More than seven million American seniors suffer from vision loss associated with diseases such as glaucoma, macular degeneration, cataracts, and diabetic retinopathy. These diseases are resistant to traditional remedies like glasses, medication, and surgery, leaving patients with blurry or distorted vision. Vision loss not only affects the performance of complex tasks such as driving but also seemingly simple ones such as communicating with others.
Assuming a healthy birth, every individual grows up using face-to-face contact for communication. When vision loss sets in, that contact is lost, making it harder to recognize others, read non-verbal cues, or identify the facial expressions that display emotion.

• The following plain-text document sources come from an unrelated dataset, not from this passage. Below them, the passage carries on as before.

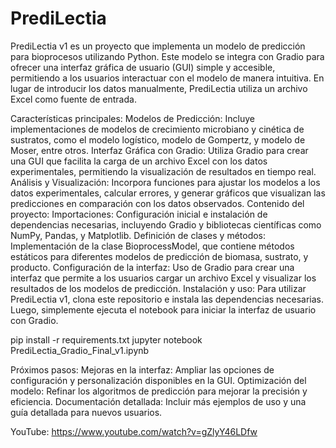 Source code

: # PrediLectia
PrediLectia v1 es un proyecto que implementa un modelo de predicción para bioprocesos utilizando Python. Este modelo se integra con Gradio para ofrecer una interfaz gráfica de usuario (GUI) simple y accesible, permitiendo a los usuarios interactuar con el modelo de manera intuitiva. En lugar de introducir los datos manualmente, PrediLectia utiliza un archivo Excel como fuente de entrada.

Características principales:
Modelos de Predicción: Incluye implementaciones de modelos de crecimiento microbiano y cinética de sustratos, como el modelo logístico, modelo de Gompertz, y modelo de Moser, entre otros.
Interfaz Gráfica con Gradio: Utiliza Gradio para crear una GUI que facilita la carga de un archivo Excel con los datos experimentales, permitiendo la visualización de resultados en tiempo real.
Análisis y Visualización: Incorpora funciones para ajustar los modelos a los datos experimentales, calcular errores, y generar gráficos que visualizan las predicciones en comparación con los datos observados.
Contenido del proyecto:
Importaciones: Configuración inicial e instalación de dependencias necesarias, incluyendo Gradio y bibliotecas científicas como NumPy, Pandas, y Matplotlib.
Definición de clases y métodos: Implementación de la clase BioprocessModel, que contiene métodos estáticos para diferentes modelos de predicción de biomasa, sustrato, y producto.
Configuración de la interfaz: Uso de Gradio para crear una interfaz que permite a los usuarios cargar un archivo Excel y visualizar los resultados de los modelos de predicción.
Instalación y uso:
Para utilizar PrediLectia v1, clona este repositorio e instala las dependencias necesarias. Luego, simplemente ejecuta el notebook para iniciar la interfaz de usuario con Gradio.

pip install -r requirements.txt
jupyter notebook PrediLectia_Gradio_Final_v1.ipynb

Próximos pasos:
Mejoras en la interfaz: Ampliar las opciones de configuración y personalización disponibles en la GUI.
Optimización del modelo: Refinar los algoritmos de predicción para mejorar la precisión y eficiencia.
Documentación detallada: Incluir más ejemplos de uso y una guía detallada para nuevos usuarios.


YouTube: https://www.youtube.com/watch?v=gZlyY46LDfw
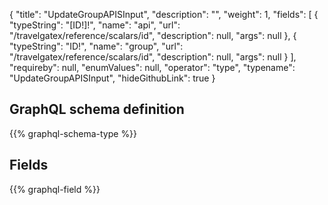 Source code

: {
  "title": "UpdateGroupAPISInput",
  "description": "",
  "weight": 1,
  "fields": [
    {
      "typeString": "[ID!]!",
      "name": "api",
      "url": "/travelgatex/reference/scalars/id",
      "description": null,
      "args": null
    },
    {
      "typeString": "ID!",
      "name": "group",
      "url": "/travelgatex/reference/scalars/id",
      "description": null,
      "args": null
    }
  ],
  "requireby": null,
  "enumValues": null,
  "operator": "type",
  "typename": "UpdateGroupAPISInput",
  "hideGithubLink": true
}
## GraphQL schema definition

{{% graphql-schema-type %}}

## Fields

{{% graphql-field %}}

If you have a loved one who has vision loss, here are a few tips on what you should do to improve communication with this person:
- Sit close by, as visibility often improves with proximity
- Introduce yourself by name. Many people with vision loss take time to associate voices to people, so introducing yourself will be helpful
- Call the person by name, since he or she may not know when being spoken to, especially in a large gathering
John Schorsch is an experienced law enforcement office with recent experience as a sergeant with the Port of Seattle Police Department. He holds a bachelor’s degree in criminal justice and sociology from Washington State University. Since 2009, he has volunteered with Safe Call Now.
Based in Kirkland, Washington, Safe Call Now is a nonprofit organization committed to offering guidance to law enforcement officers and public safety professions who suffer from drug addiction, alcoholism, or other serious personal issues. Although the problem is rarely discussed, as many as 25% of all law enforcement officers struggle with a drug or alcohol problem. The stigma associated with these issues inhibits officers from seeking help. Safe Call Now was created to address this issue.
By providing completely confidential services, Safe Call Now allows officers to confront their drug or alcohol problem without fear of personal or professional consequences. The organization’s services include self-assessment tests, crisis intervention, and referrals. Further information is available online at SafeCallNow.org.